DETAILED DESCRIPTION

[0105] It should also be understood that, unless clearly indicated to the contrary, in any methods claimed herein that include more than one step or act, the order of the steps or acts of the method is not necessarily limited to the order in which the steps or acts of the method are recited. [0106] References in the specification to "one embodiment," "an embodiment," "an illustrative embodiment," etc., indicate that the embodiment described may include a particular feature, structure, or characteristic, but every embodiment may or may not necessarily include that particular feature, structure, or characteristic. Moreover, such phrases are not necessarily referring to the same embodiment. Further, when a particular feature, structure, or characteristic is described in connection with an embodiment, it is submitted that it is within the knowledge of one skilled in the art to affect such feature, structure, or characteristic in connection with other embodiments whether or not explicitly described.

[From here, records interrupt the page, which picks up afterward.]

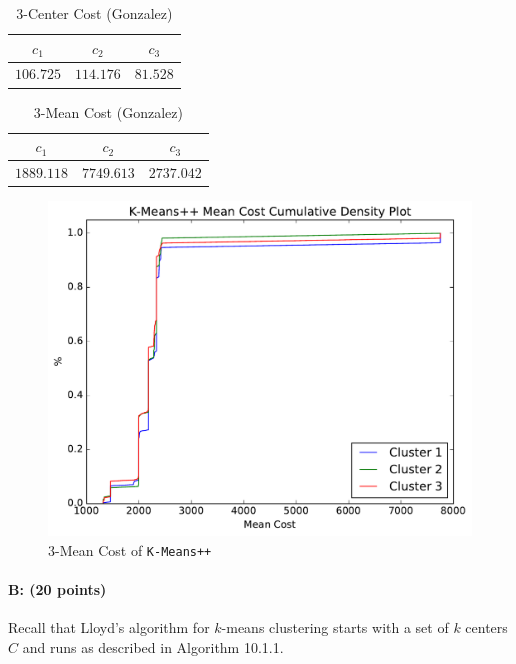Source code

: \documentclass[11pt]{article}
\begin{document}
\begin{table}[H]
\centering
\caption{$3$-Center Cost (Gonzalez)}
\begin{tabular}{c c c}
\hline\hline
$c_{1}$ & $c_{2}$ & $c_{3}$\\
\hline
$106.725$ & $114.176$ & $81.528$\\
\hline
\end{tabular}
\end{table}

\begin{table}[H]
\centering
\caption{$3$-Mean Cost (Gonzalez)}
\begin{tabular}{c c c}
\hline\hline
$c_{1}$ & $c_{2}$ & $c_{3}$\\
\hline
$1889.118$ & $7749.613$ & $2737.042$\\
\hline
\end{tabular}
\end{table}

\begin{figure}[H]
\centering
\includegraphics[width=.75\textwidth]{cdf.pdf}
\caption{ $3$-Mean Cost of {\tt K-Means++}}
\end{figure}

\paragraph{B: (20 points)}
Recall that Lloyd's algorithm for $k$-means clustering starts with a set of $k$ centers $C$ and runs as described in Algorithm 10.1.1.  
\end{document}
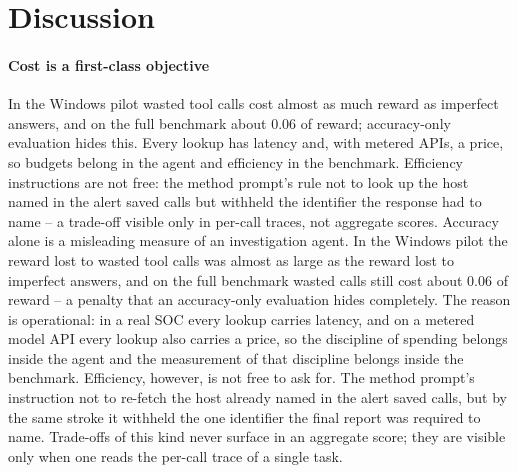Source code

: \section{Discussion}
\label{sec:discussion}

\paragraph{Cost is a first-class objective} \ifconf
In the Windows pilot wasted tool calls cost almost as much reward as
imperfect answers, and on the full benchmark about 0.06 of reward; accuracy-only evaluation hides this. Every
lookup has latency and, with metered APIs, a price, so budgets belong in the agent and efficiency in the
benchmark. Efficiency instructions are not free: the method prompt's rule not to look up the host named in the
alert saved calls but withheld the identifier the response had to name -- a trade-off visible only in per-call
traces, not aggregate scores.
\else
Accuracy alone is a misleading measure of an investigation agent. In the Windows pilot the reward lost to wasted
tool calls was almost as large as the reward lost to imperfect answers, and on the full benchmark wasted calls
still cost about $0.06$ of reward -- a penalty that an accuracy-only evaluation hides completely. The reason is
operational: in a real SOC every lookup carries latency, and on a metered model API every lookup also carries a
price, so the discipline of spending belongs inside the agent and the measurement of that discipline belongs
inside the benchmark. Efficiency, however, is not free to ask for. The method prompt's instruction not to re-fetch
the host already named in the alert saved calls, but by the same stroke it withheld the one identifier the final
report was required to name. Trade-offs of this kind never surface in an aggregate score; they are visible only
when one reads the per-call trace of a single task.
\fi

[0107] As used herein, the singular terms "a," "an," and "the" include plural referents unless context clearly indicates otherwise. Similarly, the word "or" is intended to include "and" unless the context clearly indicates otherwise. The term "includes" is defined inclusively, such that "includes A or B" means including A, B, or A and B.

[0108] As used herein in the specification and in the claims, "or" should be understood to have the same meaning as "and/or" as defined above. For example, when separating items in a list, "or" or "and/or" shall be interpreted as being inclusive, for example, the inclusion of at least one, but also including more than one, of a number or list of elements, and, optionally, additional unlisted items. Only terms clearly indicated to the contrary, such as "only one of' or "exactly one of," or, when used in the claims, "consisting of," will refer to the inclusion of exactly one element of a number or list of elements. In general, the term "or" as used herein shall only be interpreted as indicating exclusive alternatives (for example "one or the other but not both") when preceded by terms of exclusivity, such as "either," "one of," "only one of' or "exactly one of." "Consisting essentially of," when used in the claims, shall have its ordinary meaning as used in the field of patent law.

[0109] The terms "comprising," "including," "having," and the like are used interchangeably and have the same meaning. Similarly, "comprises," "includes," "has," and the like are used interchangeably and have the same meaning. Specifically, each of the terms is defined consistent with the common United States patent law definition of "comprising" and is therefore interpreted to be an open term meaning "at least the following," and is also interpreted not to exclude additional features, limitations, aspects, etc. Thus, for example, "a device having components a, b, and c" means that the device includes at least components a, b, and c. Similarly, the phrase: "a method involving steps a, b, and c" means that the method includes at least steps a, b, and c. Moreover, while the steps and processes may be outlined herein in a particular order, the skilled artisan will recognize that the ordering steps and processes may vary.

[0110] As used herein in the specification and in the claims, the phrase "at least one," in reference to a list of one or more elements, should be understood to mean at least one element selected from any one or more of the elements in the list of elements, but not necessarily including at least one of each and every element specifically listed within the list of elements and not excluding any combinations of elements in the list of elements. This definition also allows that elements may optionally be present other than the elements specifically identified within the list of elements to which the phrase "at least one" refers, whether related or unrelated to those elements specifically identified. Thus, as a non-limiting example, "at least one of A and B" (or, equivalently, "atleast one of A orB," or, equivalently "at least one of A and/or B") can refer, in one embodiment, to at least one, optionally including more than one, A, with no B present (and optionally including elements other than B); in another embodiment, to at least one, optionally including more than one, B, with no A present (and optionally including elements other than A); in yet another embodiment, to at least one, optionally including more than one, A, and at least one, optionally including more than one, B (and optionally including other elements); etc. 1 [oui] As used herein, the term "about" means +/- 5%. In some embodiments, "about" means +/- 10%. In some embodiments, "substantially" means within about 15%. In some embodiments, "about" means +/- 20%.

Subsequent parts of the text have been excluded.